Excerpts from a dataset
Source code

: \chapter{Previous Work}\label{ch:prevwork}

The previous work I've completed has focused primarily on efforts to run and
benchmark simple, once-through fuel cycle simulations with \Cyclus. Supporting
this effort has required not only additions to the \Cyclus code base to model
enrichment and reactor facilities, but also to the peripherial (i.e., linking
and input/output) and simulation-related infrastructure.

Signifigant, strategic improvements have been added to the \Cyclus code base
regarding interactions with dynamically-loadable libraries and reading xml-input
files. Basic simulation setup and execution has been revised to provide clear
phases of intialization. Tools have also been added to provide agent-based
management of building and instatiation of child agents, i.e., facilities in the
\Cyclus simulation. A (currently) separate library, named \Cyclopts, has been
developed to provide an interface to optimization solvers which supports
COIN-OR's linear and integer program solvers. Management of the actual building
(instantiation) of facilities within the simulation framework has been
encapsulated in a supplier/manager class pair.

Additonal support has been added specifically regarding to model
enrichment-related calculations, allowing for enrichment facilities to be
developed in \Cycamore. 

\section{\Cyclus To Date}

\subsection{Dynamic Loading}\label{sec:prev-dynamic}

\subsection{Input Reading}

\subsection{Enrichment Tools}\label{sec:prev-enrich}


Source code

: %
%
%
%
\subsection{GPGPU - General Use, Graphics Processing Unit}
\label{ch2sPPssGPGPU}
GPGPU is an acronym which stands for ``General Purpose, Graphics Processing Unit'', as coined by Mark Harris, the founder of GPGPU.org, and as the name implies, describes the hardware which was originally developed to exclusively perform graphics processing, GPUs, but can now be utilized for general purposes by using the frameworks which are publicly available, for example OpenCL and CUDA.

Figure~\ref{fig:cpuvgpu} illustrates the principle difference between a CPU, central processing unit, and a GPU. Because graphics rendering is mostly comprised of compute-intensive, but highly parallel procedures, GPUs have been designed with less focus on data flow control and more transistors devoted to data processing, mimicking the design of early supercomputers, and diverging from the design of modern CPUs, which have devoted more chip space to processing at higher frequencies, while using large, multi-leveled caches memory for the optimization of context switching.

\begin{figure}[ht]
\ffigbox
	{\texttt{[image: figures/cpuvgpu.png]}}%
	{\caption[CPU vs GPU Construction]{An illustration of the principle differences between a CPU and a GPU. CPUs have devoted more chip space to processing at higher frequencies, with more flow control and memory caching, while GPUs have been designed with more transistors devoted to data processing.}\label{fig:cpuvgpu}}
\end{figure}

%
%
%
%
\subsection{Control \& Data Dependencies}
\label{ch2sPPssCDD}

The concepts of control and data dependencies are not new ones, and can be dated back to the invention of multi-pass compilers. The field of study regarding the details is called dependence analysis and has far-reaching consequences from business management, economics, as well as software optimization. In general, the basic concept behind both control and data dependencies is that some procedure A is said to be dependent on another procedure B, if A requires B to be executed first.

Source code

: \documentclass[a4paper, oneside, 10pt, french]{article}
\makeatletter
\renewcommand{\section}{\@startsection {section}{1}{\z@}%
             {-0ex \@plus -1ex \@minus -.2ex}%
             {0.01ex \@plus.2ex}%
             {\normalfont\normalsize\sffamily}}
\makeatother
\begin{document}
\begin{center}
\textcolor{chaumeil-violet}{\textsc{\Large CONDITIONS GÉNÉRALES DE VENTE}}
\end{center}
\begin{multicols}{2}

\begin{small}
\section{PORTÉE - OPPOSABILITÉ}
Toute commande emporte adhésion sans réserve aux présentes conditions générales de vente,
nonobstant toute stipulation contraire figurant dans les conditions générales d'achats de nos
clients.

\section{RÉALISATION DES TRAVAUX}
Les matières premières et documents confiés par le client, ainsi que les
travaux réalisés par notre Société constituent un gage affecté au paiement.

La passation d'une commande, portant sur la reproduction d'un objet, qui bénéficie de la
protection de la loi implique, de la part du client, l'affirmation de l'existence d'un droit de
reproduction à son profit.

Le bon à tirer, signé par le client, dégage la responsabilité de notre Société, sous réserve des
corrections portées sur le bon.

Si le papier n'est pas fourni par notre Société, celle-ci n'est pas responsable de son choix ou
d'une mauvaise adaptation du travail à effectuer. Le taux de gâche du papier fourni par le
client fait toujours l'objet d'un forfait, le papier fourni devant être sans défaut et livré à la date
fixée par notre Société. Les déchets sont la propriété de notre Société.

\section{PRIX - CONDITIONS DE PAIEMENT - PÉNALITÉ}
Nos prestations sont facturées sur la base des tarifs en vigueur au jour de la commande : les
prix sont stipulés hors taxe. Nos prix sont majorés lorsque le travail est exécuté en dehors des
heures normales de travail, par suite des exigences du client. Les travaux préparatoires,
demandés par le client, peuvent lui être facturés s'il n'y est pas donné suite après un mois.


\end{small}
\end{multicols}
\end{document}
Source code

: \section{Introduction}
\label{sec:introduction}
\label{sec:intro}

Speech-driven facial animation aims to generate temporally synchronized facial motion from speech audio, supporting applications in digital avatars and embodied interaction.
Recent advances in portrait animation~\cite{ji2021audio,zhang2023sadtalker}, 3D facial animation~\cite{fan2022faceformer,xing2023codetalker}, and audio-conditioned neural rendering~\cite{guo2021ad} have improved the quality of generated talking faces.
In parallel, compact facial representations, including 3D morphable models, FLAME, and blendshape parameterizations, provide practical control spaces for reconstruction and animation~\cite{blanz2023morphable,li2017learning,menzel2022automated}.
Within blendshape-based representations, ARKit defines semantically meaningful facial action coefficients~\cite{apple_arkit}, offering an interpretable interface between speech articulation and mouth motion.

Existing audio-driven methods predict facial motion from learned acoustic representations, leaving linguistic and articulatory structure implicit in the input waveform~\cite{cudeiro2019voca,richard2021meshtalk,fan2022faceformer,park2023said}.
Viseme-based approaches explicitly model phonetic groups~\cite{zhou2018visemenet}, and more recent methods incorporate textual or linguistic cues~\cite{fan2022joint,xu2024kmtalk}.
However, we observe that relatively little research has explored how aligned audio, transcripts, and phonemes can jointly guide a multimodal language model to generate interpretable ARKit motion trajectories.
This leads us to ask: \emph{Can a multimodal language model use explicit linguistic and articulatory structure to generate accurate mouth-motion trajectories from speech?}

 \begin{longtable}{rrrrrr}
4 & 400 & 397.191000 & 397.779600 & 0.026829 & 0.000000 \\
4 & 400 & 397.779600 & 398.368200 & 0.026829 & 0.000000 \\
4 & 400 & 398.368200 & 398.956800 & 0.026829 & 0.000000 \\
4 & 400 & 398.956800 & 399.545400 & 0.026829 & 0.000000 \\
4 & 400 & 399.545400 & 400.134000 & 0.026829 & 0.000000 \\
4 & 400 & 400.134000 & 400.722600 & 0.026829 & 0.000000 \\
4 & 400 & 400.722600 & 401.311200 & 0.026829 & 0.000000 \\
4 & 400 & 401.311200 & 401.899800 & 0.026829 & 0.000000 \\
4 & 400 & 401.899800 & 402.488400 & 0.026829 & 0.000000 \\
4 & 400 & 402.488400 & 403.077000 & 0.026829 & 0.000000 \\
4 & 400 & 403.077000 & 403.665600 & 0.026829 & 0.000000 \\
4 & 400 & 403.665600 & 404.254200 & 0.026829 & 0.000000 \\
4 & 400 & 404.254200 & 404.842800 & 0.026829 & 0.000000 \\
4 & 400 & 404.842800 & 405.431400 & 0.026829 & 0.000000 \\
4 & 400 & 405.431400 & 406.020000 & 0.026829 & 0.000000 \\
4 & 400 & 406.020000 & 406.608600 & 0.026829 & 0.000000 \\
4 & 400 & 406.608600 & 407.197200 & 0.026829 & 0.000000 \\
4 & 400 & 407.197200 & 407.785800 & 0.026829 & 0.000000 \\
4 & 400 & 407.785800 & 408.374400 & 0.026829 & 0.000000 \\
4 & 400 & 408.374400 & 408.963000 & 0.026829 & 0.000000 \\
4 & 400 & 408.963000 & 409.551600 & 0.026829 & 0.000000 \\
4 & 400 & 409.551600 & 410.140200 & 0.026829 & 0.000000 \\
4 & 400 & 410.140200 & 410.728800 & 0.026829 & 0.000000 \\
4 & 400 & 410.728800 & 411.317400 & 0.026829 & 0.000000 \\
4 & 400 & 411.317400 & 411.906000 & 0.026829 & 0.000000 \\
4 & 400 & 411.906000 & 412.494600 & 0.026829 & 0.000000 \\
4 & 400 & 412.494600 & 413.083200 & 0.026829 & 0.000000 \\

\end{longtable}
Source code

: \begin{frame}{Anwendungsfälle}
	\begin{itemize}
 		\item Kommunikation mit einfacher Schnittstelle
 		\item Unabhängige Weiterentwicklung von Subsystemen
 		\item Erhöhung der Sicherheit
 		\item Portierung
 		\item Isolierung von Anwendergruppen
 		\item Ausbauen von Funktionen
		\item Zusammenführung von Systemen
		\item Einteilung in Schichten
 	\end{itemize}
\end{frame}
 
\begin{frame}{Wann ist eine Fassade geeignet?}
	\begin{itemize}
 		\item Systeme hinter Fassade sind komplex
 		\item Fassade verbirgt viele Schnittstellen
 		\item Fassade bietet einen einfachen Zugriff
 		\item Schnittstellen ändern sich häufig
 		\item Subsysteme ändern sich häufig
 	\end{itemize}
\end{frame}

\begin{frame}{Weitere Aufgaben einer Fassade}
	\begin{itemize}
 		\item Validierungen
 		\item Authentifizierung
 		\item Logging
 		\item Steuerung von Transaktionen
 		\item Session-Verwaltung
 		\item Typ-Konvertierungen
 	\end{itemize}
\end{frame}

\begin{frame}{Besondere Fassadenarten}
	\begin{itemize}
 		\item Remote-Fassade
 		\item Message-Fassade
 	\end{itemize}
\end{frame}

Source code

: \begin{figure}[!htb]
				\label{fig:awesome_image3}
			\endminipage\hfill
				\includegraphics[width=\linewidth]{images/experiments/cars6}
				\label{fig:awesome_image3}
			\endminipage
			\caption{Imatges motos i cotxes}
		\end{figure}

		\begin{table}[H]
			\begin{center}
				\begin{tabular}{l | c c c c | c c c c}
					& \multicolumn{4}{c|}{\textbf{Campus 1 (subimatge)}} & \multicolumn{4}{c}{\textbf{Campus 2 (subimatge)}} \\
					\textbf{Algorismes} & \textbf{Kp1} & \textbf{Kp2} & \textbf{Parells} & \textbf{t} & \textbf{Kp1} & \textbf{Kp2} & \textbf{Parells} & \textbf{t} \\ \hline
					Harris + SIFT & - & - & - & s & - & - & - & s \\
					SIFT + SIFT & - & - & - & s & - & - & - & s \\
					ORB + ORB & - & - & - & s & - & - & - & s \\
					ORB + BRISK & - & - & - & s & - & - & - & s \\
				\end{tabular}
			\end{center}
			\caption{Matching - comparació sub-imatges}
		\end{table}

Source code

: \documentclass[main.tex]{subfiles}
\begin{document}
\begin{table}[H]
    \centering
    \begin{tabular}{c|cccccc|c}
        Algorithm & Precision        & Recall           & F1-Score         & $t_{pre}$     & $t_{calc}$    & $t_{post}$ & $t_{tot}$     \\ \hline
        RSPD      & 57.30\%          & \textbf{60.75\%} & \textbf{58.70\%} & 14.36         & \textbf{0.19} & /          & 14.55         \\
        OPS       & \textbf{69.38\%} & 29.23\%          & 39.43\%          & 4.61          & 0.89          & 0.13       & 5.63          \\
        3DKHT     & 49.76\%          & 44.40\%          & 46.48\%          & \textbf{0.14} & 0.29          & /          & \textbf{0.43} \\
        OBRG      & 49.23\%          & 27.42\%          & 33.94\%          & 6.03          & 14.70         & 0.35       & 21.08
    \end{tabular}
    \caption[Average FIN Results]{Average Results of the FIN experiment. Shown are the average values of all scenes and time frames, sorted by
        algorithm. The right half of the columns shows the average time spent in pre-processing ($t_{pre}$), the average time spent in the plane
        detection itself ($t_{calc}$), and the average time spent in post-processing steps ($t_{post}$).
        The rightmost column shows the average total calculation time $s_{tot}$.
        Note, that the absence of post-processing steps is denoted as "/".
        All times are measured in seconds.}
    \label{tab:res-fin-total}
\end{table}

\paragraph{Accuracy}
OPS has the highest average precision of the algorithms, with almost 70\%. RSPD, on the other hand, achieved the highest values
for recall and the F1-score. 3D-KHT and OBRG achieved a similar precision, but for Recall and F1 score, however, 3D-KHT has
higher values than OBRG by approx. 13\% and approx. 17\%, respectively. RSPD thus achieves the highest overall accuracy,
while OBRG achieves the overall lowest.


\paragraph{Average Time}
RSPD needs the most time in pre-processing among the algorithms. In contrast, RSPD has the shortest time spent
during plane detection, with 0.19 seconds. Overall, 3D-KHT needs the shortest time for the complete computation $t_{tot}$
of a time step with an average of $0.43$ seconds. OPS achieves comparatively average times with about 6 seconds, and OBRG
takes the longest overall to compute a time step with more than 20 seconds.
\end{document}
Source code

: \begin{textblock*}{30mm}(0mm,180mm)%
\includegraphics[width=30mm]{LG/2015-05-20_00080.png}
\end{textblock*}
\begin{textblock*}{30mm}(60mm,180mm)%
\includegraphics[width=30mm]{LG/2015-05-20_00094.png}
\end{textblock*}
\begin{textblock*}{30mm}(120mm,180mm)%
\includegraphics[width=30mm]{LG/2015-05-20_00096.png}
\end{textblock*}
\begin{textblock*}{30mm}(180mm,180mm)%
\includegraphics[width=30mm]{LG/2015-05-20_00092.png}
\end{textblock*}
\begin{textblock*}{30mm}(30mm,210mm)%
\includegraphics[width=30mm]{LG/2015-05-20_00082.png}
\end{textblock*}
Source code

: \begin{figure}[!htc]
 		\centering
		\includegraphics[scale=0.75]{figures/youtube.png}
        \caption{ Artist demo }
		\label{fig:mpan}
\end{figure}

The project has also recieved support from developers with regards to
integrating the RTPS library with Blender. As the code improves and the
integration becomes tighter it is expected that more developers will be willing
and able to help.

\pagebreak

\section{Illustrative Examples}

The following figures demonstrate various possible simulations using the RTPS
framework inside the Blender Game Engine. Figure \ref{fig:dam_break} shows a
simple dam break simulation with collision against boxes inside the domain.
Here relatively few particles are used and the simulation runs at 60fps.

Exercise - Lines above with "blendshape": state how many, nothing more.

Output of the task - 2